■ **ASSIGNMENT**
Every line in the records below with the string "bytecode" is to be copied out.

■ **EXTRACTED RECORDS**
┌──

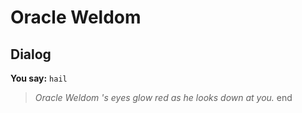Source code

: # Oracle Weldom


## Dialog

**You say:** `hail`



>*Oracle Weldom 's eyes glow red as he looks down at you.*
end
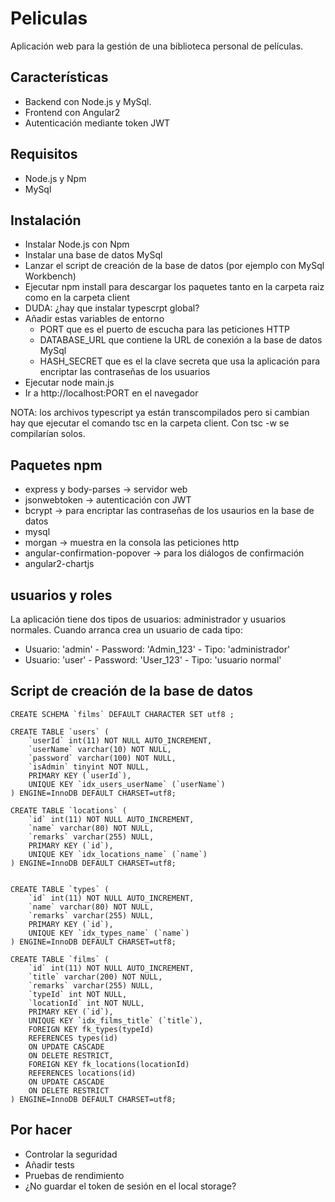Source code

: # Peliculas

Aplicación web para la gestión de una biblioteca personal de películas.

## Características

+ Backend con Node.js y MySql.
+ Frontend con Angular2
+ Autenticación mediante token JWT

## Requisitos

+ Node.js y Npm
+ MySql

## Instalación

+ Instalar Node.js con Npm
+ Instalar una base de datos MySql
+ Lanzar el script de creación de la base de datos (por ejemplo con MySql Workbench)
+ Ejecutar npm install para descargar los paquetes tanto en la carpeta raiz como en la carpeta client
+ DUDA: ¿hay que instalar typescrpt global?
+ Añadir estas variables de entorno
    * PORT que es el puerto de escucha para las peticiones HTTP
    * DATABASE_URL que contiene la URL de conexión a la base de datos MySql
    * HASH_SECRET que es el la clave secreta que usa la aplicación para encriptar las contraseñas de los usuarios
+ Ejecutar node main.js
+ Ir a http://localhost:PORT en el navegador

NOTA: los archivos typescript ya están transcompilados pero si cambian hay que ejecutar el comando tsc en la carpeta client. Con tsc -w se compilarían solos.

## Paquetes npm
+ express y body-parses -> servidor web
+ jsonwebtoken -> autenticación con JWT
+ bcrypt -> para encriptar las contraseñas de los usaurios en la base de datos
+ mysql
+ morgan -> muestra en la consola las peticiones http
+ angular-confirmation-popover -> para los diálogos de confirmación
+ angular2-chartjs

## usuarios y roles

La aplicación tiene dos tipos de usuarios: administrador y usuarios normales. Cuando arranca crea un usuario de cada tipo:
+ Usuario: 'admin' - Password: 'Admin_123' - Tipo: 'administrador'
+ Usuario: 'user' - Password: 'User_123' - Tipo: 'usuario normal'

## Script de creación de la base de datos
    CREATE SCHEMA `films` DEFAULT CHARACTER SET utf8 ;

    CREATE TABLE `users` (
        `userId` int(11) NOT NULL AUTO_INCREMENT,
        `userName` varchar(10) NOT NULL,
        `password` varchar(100) NOT NULL,
        `isAdmin` tinyint NOT NULL,
        PRIMARY KEY (`userId`),
        UNIQUE KEY `idx_users_userName` (`userName`)
    ) ENGINE=InnoDB DEFAULT CHARSET=utf8;

    CREATE TABLE `locations` (
        `id` int(11) NOT NULL AUTO_INCREMENT,
        `name` varchar(80) NOT NULL,        
        `remarks` varchar(255) NULL,
        PRIMARY KEY (`id`),
        UNIQUE KEY `idx_locations_name` (`name`)
    ) ENGINE=InnoDB DEFAULT CHARSET=utf8;
    
    
    CREATE TABLE `types` (
        `id` int(11) NOT NULL AUTO_INCREMENT,
        `name` varchar(80) NOT NULL,        
        `remarks` varchar(255) NULL,
        PRIMARY KEY (`id`),
        UNIQUE KEY `idx_types_name` (`name`)
    ) ENGINE=InnoDB DEFAULT CHARSET=utf8;

	CREATE TABLE `films` (
        `id` int(11) NOT NULL AUTO_INCREMENT,
        `title` varchar(200) NOT NULL,        
        `remarks` varchar(255) NULL,
        `typeId` int NOT NULL,
        `locationId` int NOT NULL,
        PRIMARY KEY (`id`),
        UNIQUE KEY `idx_films_title` (`title`),
        FOREIGN KEY fk_types(typeId)
		REFERENCES types(id)
		ON UPDATE CASCADE
		ON DELETE RESTRICT,
        FOREIGN KEY fk_locations(locationId)
		REFERENCES locations(id)
		ON UPDATE CASCADE
		ON DELETE RESTRICT
    ) ENGINE=InnoDB DEFAULT CHARSET=utf8;   

## Por hacer
+ Controlar la seguridad
+ Añadir tests
+ Pruebas de rendimiento
+ ¿No guardar el token de sesión en el local storage?

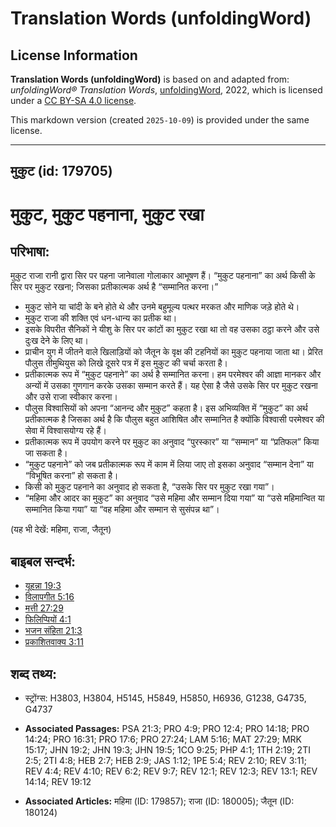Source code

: # Translation Words (unfoldingWord)

## License Information

**Translation Words (unfoldingWord)** is based on and adapted from: _unfoldingWord® Translation Words_, [unfoldingWord](https://unfoldingword.org/utw), 2022, which is licensed under a [CC BY-SA 4.0 license](https://creativecommons.org/licenses/by-sa/4.0/legalcode.en).

This markdown version (created `2025-10-09`) is provided under the same license.



--------------------------------

## मुकुट (id: 179705)

मुकुट, मुकुट पहनाना, मुकुट रखा
==============================

परिभाषा:
--------

मुकुट राजा रानी द्वारा सिर पर पहना जानेवाला गोलाकार आभूषण हैं। “मुकुट पहनाना” का अर्थ किसी के सिर पर मुकुट रखना; जिसका प्रतीकात्मक अर्थ है “सम्मानित करना।”

* मुकुट सोने या चांदी के बने होते थे और उनमे बहुमूल्य पत्थर मरकत और माणिक जड़े होते थे।
* मुकुट राजा की शक्ति एवं धन\-धान्य का प्रतीक था।
* इसके विपरीत सैनिकों ने यीशु के सिर पर कांटों का मुकुट रखा था तो वह उसका ठट्ठा करने और उसे दुःख देने के लिए था।
* प्राचीन युग में जीतने वाले खिलाड़ियों को जैतून के वृक्ष की टहनियों का मुकुट पहनाया जाता था। प्रेरित पौलुस तीमुथियुस को लिखे दूसरे पत्र में इस मुकुट की चर्चा करता है।
* प्रतीकात्मक रूप में “मुकुट पहनाने” का अर्थ है सम्मानित करना। हम परमेश्वर की आज्ञा मानकर और अन्यों में उसका गुणगान करके उसका सम्मान करते हैं। यह ऐसा है जैसे उसके सिर पर मुकुट रखना और उसे राजा स्वीकार करना।
* पौलुस विश्वासियों को अपना “आनन्द और मुकुट” कहता है। इस अभिव्यक्ति में “मुकुट” का अर्थ प्रतीकात्मक है जिसका अर्थ है कि पौलुस बहुत आशिषित और सम्मानित है क्योंकि विश्वासी परमेश्वर की सेवा में विश्वासयोग्य रहे हैं।
* प्रतीकात्मक रूप में उपयोग करने पर मुकुट का अनुवाद “पुरस्कार” या “सम्मान” या “प्रतिफल” किया जा सकता है।
* “मुकुट पहनाने” को जब प्रतीकात्मक रूप में काम में लिया जाए तो इसका अनुवाद “सम्मान देना” या “विभूषित करना” हो सकता है।
* किसी को मुकुट पहनाने का अनुवाद हो सकता है, “उसके सिर पर मुकुट रखा गया”।
* “महिमा और आदर का मुकुट” का अनुवाद “उसे महिमा और सम्मान दिया गया” या “उसे महिमान्वित या सम्मानित किया गया” या “वह महिमा और सम्मान से सुसंपन्न था”।

(यह भी देखें: महिमा, राजा, जैतून)

बाइबल सन्दर्भ:
--------------

* [यूहन्ना 19:3](https://ref.ly/John19:3)
* [विलापगीत 5:16](https://ref.ly/Lam5:16)
* [मत्ती 27:29](https://ref.ly/Matt27:29)
* [फिलिप्पियों 4:1](https://ref.ly/Phil4:1)
* [भजन संहिता 21:3](rc://*/tn/help/psa/021/003)
* [प्रकाशितवाक्य 3:11](https://ref.ly/Rev3:11)

शब्द तथ्य:
----------

* स्ट्रोंग्स: H3803, H3804, H5145, H5849, H5850, H6936, G1238, G4735, G4737

* **Associated Passages:** PSA 21:3; PRO 4:9; PRO 12:4; PRO 14:18; PRO 14:24; PRO 16:31; PRO 17:6; PRO 27:24; LAM 5:16; MAT 27:29; MRK 15:17; JHN 19:2; JHN 19:3; JHN 19:5; 1CO 9:25; PHP 4:1; 1TH 2:19; 2TI 2:5; 2TI 4:8; HEB 2:7; HEB 2:9; JAS 1:12; 1PE 5:4; REV 2:10; REV 3:11; REV 4:4; REV 4:10; REV 6:2; REV 9:7; REV 12:1; REV 12:3; REV 13:1; REV 14:14; REV 19:12
* **Associated Articles:** महिमा (ID: 179857); राजा (ID: 180005); जैतून (ID: 180124)


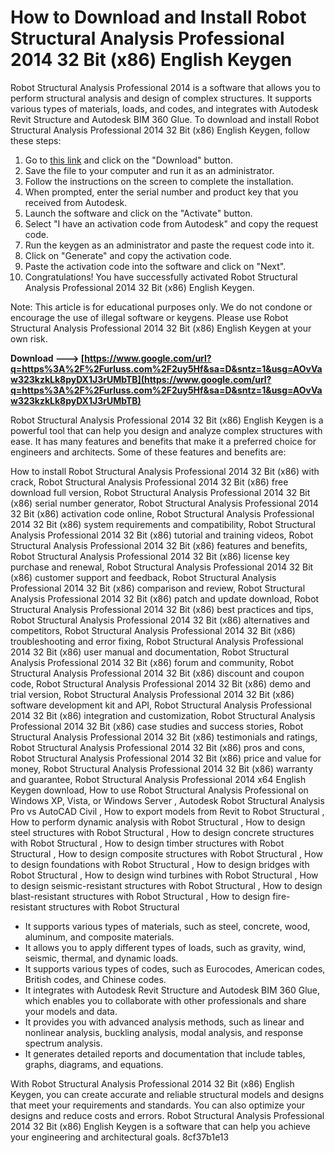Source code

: # How to Download and Install Robot Structural Analysis Professional 2014 32 Bit (x86) English Keygen
 
Robot Structural Analysis Professional 2014 is a software that allows you to perform structural analysis and design of complex structures. It supports various types of materials, loads, and codes, and integrates with Autodesk Revit Structure and Autodesk BIM 360 Glue. To download and install Robot Structural Analysis Professional 2014 32 Bit (x86) English Keygen, follow these steps:
 
1. Go to [this link](https://byltly.com/2bfowa) and click on the "Download" button.
2. Save the file to your computer and run it as an administrator.
3. Follow the instructions on the screen to complete the installation.
4. When prompted, enter the serial number and product key that you received from Autodesk.
5. Launch the software and click on the "Activate" button.
6. Select "I have an activation code from Autodesk" and copy the request code.
7. Run the keygen as an administrator and paste the request code into it.
8. Click on "Generate" and copy the activation code.
9. Paste the activation code into the software and click on "Next".
10. Congratulations! You have successfully activated Robot Structural Analysis Professional 2014 32 Bit (x86) English Keygen.

Note: This article is for educational purposes only. We do not condone or encourage the use of illegal software or keygens. Please use Robot Structural Analysis Professional 2014 32 Bit (x86) English Keygen at your own risk.
 
**Download ---> [https://www.google.com/url?q=https%3A%2F%2Furluss.com%2F2uy5Hf&sa=D&sntz=1&usg=AOvVaw323kzkLk8pyDX1J3rUMbTB](https://www.google.com/url?q=https%3A%2F%2Furluss.com%2F2uy5Hf&sa=D&sntz=1&usg=AOvVaw323kzkLk8pyDX1J3rUMbTB)**


  
Robot Structural Analysis Professional 2014 32 Bit (x86) English Keygen is a powerful tool that can help you design and analyze complex structures with ease. It has many features and benefits that make it a preferred choice for engineers and architects. Some of these features and benefits are:
 
How to install Robot Structural Analysis Professional 2014 32 Bit (x86) with crack,  Robot Structural Analysis Professional 2014 32 Bit (x86) free download full version,  Robot Structural Analysis Professional 2014 32 Bit (x86) serial number generator,  Robot Structural Analysis Professional 2014 32 Bit (x86) activation code online,  Robot Structural Analysis Professional 2014 32 Bit (x86) system requirements and compatibility,  Robot Structural Analysis Professional 2014 32 Bit (x86) tutorial and training videos,  Robot Structural Analysis Professional 2014 32 Bit (x86) features and benefits,  Robot Structural Analysis Professional 2014 32 Bit (x86) license key purchase and renewal,  Robot Structural Analysis Professional 2014 32 Bit (x86) customer support and feedback,  Robot Structural Analysis Professional 2014 32 Bit (x86) comparison and review,  Robot Structural Analysis Professional 2014 32 Bit (x86) patch and update download,  Robot Structural Analysis Professional 2014 32 Bit (x86) best practices and tips,  Robot Structural Analysis Professional 2014 32 Bit (x86) alternatives and competitors,  Robot Structural Analysis Professional 2014 32 Bit (x86) troubleshooting and error fixing,  Robot Structural Analysis Professional 2014 32 Bit (x86) user manual and documentation,  Robot Structural Analysis Professional 2014 32 Bit (x86) forum and community,  Robot Structural Analysis Professional 2014 32 Bit (x86) discount and coupon code,  Robot Structural Analysis Professional 2014 32 Bit (x86) demo and trial version,  Robot Structural Analysis Professional 2014 32 Bit (x86) software development kit and API,  Robot Structural Analysis Professional 2014 32 Bit (x86) integration and customization,  Robot Structural Analysis Professional 2014 32 Bit (x86) case studies and success stories,  Robot Structural Analysis Professional 2014 32 Bit (x86) testimonials and ratings,  Robot Structural Analysis Professional 2014 32 Bit (x86) pros and cons,  Robot Structural Analysis Professional 2014 32 Bit (x86) price and value for money,  Robot Structural Analysis Professional 2014 32 Bit (x86) warranty and guarantee,  Robot Structural Analysis Professional 2014 x64 English Keygen download,  How to use Robot Structural Analysis Professional on Windows XP, Vista, or Windows Server ,  Autodesk Robot Structural Analysis Pro vs AutoCAD Civil ,  How to export models from Revit to Robot Structural ,  How to perform dynamic analysis with Robot Structural ,  How to design steel structures with Robot Structural ,  How to design concrete structures with Robot Structural ,  How to design timber structures with Robot Structural ,  How to design composite structures with Robot Structural ,  How to design foundations with Robot Structural ,  How to design bridges with Robot Structural ,  How to design wind turbines with Robot Structural ,  How to design seismic-resistant structures with Robot Structural ,  How to design blast-resistant structures with Robot Structural ,  How to design fire-resistant structures with Robot Structural

- It supports various types of materials, such as steel, concrete, wood, aluminum, and composite materials.
- It allows you to apply different types of loads, such as gravity, wind, seismic, thermal, and dynamic loads.
- It supports various types of codes, such as Eurocodes, American codes, British codes, and Chinese codes.
- It integrates with Autodesk Revit Structure and Autodesk BIM 360 Glue, which enables you to collaborate with other professionals and share your models and data.
- It provides you with advanced analysis methods, such as linear and nonlinear analysis, buckling analysis, modal analysis, and response spectrum analysis.
- It generates detailed reports and documentation that include tables, graphs, diagrams, and equations.

With Robot Structural Analysis Professional 2014 32 Bit (x86) English Keygen, you can create accurate and reliable structural models and designs that meet your requirements and standards. You can also optimize your designs and reduce costs and errors. Robot Structural Analysis Professional 2014 32 Bit (x86) English Keygen is a software that can help you achieve your engineering and architectural goals.
 8cf37b1e13
 
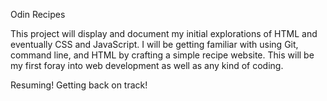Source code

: Odin Recipes

This project will display and document my initial explorations of HTML and eventually CSS
and JavaScript.  I will be getting familiar with using Git, command line, and HTML by crafting
a simple recipe website.  This will be my first foray into web development as well as any kind 
of coding.

Resuming! Getting back on track!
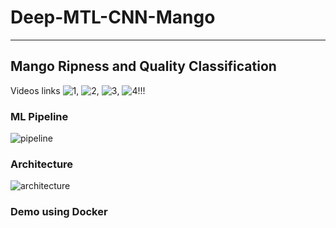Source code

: # Deep-MTL-CNN-Mango

___

## Mango Ripness and Quality Classification 

Videos links ![1][vid1], ![2][vid1], ![3][vid1], ![4][vid1]!!!

### ML Pipeline

![pipeline][ml_pips]

### Architecture

![architecture][ml_pips_2]

### Demo using Docker



[vid1]: https://github.com/ryanliwag/Deep-MTL-CNN-Mango/tree/master/gifs_images/video_1.gif "Video 1"
[vid2]: https://github.com/ryanliwag/Deep-MTL-CNN-Mango/tree/master/gifs_images/video_2.gif "Video 2"
[vid3]: https://github.com/ryanliwag/Deep-MTL-CNN-Mango/tree/master/gifs_images/video_3.gif "Video 3"
[vid4]: https://github.com/ryanliwag/Deep-MTL-CNN-Mango/tree/master/gifs_images/video_4.gif "Video 4"
[ml_pips]: https://github.com/ryanliwag/Deep-MTL-CNN-Mango/tree/master/gifs_images/ML_pipeline_2.png "ml_pips"
[ml_pips_2]: https://github.com/ryanliwag/Deep-MTL-CNN-Mango/tree/master/gifs_images/ML_pipeline.png "ml_arch"
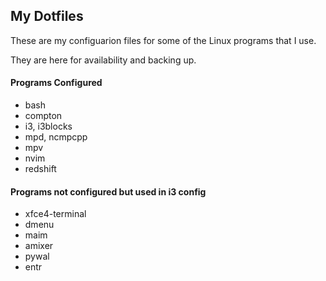 ## My Dotfiles
These are my configuarion files for some of the Linux programs that I use.

They are here for availability and backing up.

#### Programs Configured
* bash
* compton
* i3, i3blocks
* mpd, ncmpcpp
* mpv
* nvim
* redshift

#### Programs not configured but used in i3 config
* xfce4-terminal
* dmenu
* maim
* amixer
* pywal
* entr
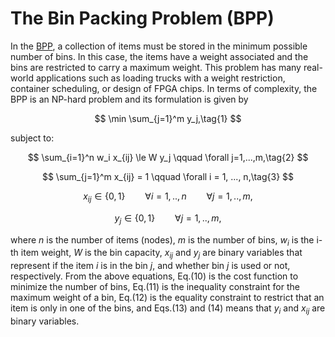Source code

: # The Bin Packing Problem (BPP)

In the [BPP](https://en.wikipedia.org/wiki/Bin_packing_problem), a collection of items must be stored in the minimum possible number of bins. In this case, the items have a weight associated and the bins are restricted to carry a maximum weight. This problem has many real-world applications such as loading trucks with a weight restriction, container scheduling, or design of FPGA chips. In terms of complexity, the BPP is an NP-hard problem and its formulation is given by

$$
\min \sum_{j=1}^m y_j,\tag{1}
$$

subject to:

$$
\sum_{i=1}^n w_i x_{ij} \le W y_j \qquad  \forall j=1,...,m,\tag{2}
$$

$$
\sum_{j=1}^m x_{ij} = 1  \qquad \forall i = 1, ..., n,\tag{3}
$$

$$
x_{ij}\in  \{0,1\} \qquad \forall i=1,..,n \qquad \forall j=1,..,m,\tag{4}
$$

$$
y_{j}\in  \{0,1\} \qquad \forall j=1,..,m, \tag{5}
$$

where $n$ is the number of items (nodes), $m$ is the number of bins, $w_{i}$ is the i-th item weight, $W$ is the bin capacity, $x_{ij}$ and $y_j$ are binary variables that represent if the item $i$ is in the bin $j$, and whether bin $j$ is used or not, respectively. From the above equations, Eq.(10) is the cost function to minimize the number of bins, Eq.(11) is the inequality constraint for the maximum weight of a bin, Eq.(12) is the equality constraint to restrict that an item is only in one of the bins, and Eqs.(13) and (14) means that $y_i$ and $x_{ij}$ are binary variables.

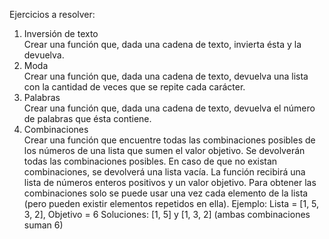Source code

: Ejercicios a resolver:
1. Inversión de texto  
Crear una función que, dada una cadena de texto, invierta ésta y la devuelva.
2. Moda  
Crear una función que, dada una cadena de texto, devuelva una lista con la cantidad de veces que se repite cada carácter.
3. Palabras  
Crear una función que, dada una cadena de texto, devuelva el número de palabras que ésta contiene.
4. Combinaciones  
Crear una función que encuentre todas las combinaciones posibles de los números de una lista que sumen el valor objetivo. Se devolverán todas las combinaciones posibles. En caso de que no existan combinaciones, se devolverá una lista vacía.
La función recibirá una lista de números enteros positivos y un valor objetivo.
Para obtener las combinaciones solo se puede usar una vez cada elemento de la lista (pero pueden existir elementos repetidos en ella).
Ejemplo:
Lista = [1, 5, 3, 2], Objetivo = 6
Soluciones: [1, 5] y [1, 3, 2] (ambas combinaciones suman 6)
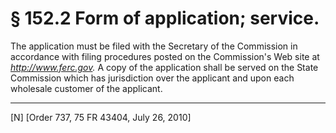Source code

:# § 152.2   Form of application; service.

The application must be filed with the Secretary of the Commission in accordance with filing procedures posted on the Commission's Web site at *http://www.ferc.gov.* A copy of the application shall be served on the State Commission which has jurisdiction over the applicant and upon each wholesale customer of the applicant.



---

[N] [Order 737, 75 FR 43404, July 26, 2010]




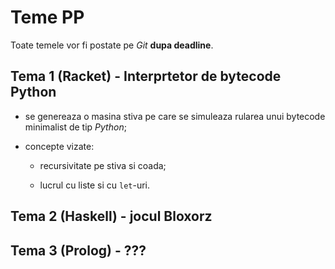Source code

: # Teme PP

Toate temele vor fi postate pe *Git* **dupa deadline**.

## Tema 1 (Racket) - Interprtetor de bytecode Python

- se genereaza o masina stiva pe care se simuleaza rularea unui bytecode minimalist de tip *Python*;

- concepte vizate:

    - recursivitate pe stiva si coada;

    - lucrul cu liste si cu `let`-uri.

## Tema 2 (Haskell) - jocul Bloxorz

## Tema 3 (Prolog) - ???
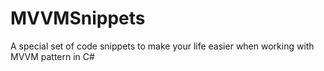 # MVVMSnippets
A special set of code snippets to make your life easier when working with MVVM pattern in C# 
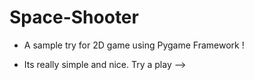 # Space-Shooter
- A sample try for 2D game using Pygame Framework !

- Its really simple and nice. Try a play -->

└──

■ **SOLUTION FOR THIS PROBLEM**
## Tema 1 (Racket) - Interprtetor de bytecode Python
- se genereaza o masina stiva pe care se simuleaza rularea unui bytecode minimalist de tip *Python*;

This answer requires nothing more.